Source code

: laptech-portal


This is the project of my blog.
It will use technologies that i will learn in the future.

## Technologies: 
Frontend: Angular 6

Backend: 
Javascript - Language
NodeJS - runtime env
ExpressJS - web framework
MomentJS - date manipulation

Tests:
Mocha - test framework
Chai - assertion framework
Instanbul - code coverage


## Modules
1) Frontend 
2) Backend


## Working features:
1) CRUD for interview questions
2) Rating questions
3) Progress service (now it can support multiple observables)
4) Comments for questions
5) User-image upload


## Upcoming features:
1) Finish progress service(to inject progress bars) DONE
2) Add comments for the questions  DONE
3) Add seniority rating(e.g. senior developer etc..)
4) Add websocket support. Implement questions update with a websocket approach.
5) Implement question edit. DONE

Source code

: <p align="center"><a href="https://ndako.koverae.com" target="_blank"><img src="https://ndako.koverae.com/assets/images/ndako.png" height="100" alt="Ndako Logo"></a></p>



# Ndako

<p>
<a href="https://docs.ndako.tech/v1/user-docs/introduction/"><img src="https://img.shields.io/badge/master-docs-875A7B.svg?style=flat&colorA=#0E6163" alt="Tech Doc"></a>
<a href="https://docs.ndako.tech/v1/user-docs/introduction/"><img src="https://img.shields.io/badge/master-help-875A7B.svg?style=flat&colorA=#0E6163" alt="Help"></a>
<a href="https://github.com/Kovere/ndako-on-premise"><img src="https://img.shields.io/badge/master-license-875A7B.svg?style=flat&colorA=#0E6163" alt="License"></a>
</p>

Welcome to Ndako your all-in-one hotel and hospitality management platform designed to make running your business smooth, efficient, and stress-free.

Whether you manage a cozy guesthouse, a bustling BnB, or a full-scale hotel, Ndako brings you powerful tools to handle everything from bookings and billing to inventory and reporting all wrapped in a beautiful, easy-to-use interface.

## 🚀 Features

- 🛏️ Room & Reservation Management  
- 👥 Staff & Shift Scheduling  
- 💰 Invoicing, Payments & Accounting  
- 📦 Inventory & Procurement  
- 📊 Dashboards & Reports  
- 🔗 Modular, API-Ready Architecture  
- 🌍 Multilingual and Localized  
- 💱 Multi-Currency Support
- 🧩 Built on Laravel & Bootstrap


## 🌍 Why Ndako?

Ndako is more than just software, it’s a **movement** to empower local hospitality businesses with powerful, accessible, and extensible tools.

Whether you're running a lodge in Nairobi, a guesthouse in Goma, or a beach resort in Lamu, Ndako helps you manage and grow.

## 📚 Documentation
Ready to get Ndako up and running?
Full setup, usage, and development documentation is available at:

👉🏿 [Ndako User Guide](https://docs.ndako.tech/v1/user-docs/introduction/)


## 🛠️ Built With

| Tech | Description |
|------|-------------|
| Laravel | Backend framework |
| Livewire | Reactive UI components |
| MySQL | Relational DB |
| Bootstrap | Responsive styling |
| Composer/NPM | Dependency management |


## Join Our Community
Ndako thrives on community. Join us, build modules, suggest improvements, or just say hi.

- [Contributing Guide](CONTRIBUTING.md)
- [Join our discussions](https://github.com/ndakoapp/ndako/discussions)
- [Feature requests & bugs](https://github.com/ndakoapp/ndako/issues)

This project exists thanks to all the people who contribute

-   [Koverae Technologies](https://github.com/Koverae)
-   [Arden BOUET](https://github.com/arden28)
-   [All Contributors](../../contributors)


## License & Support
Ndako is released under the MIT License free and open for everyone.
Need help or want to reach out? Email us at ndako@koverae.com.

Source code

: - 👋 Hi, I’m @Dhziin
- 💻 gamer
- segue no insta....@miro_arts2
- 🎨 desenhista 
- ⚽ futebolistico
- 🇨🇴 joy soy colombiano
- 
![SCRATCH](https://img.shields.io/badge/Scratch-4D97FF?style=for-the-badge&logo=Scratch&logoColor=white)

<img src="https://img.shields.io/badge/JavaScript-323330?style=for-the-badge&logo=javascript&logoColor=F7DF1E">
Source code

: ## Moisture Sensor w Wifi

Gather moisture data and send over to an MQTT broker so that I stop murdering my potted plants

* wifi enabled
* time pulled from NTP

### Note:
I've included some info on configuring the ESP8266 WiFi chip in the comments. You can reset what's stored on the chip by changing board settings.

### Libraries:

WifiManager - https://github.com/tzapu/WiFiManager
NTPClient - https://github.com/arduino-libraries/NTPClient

Exercise goal => Your answer must be a single number: the count of lines in the records above that contain "style".

Response below => 5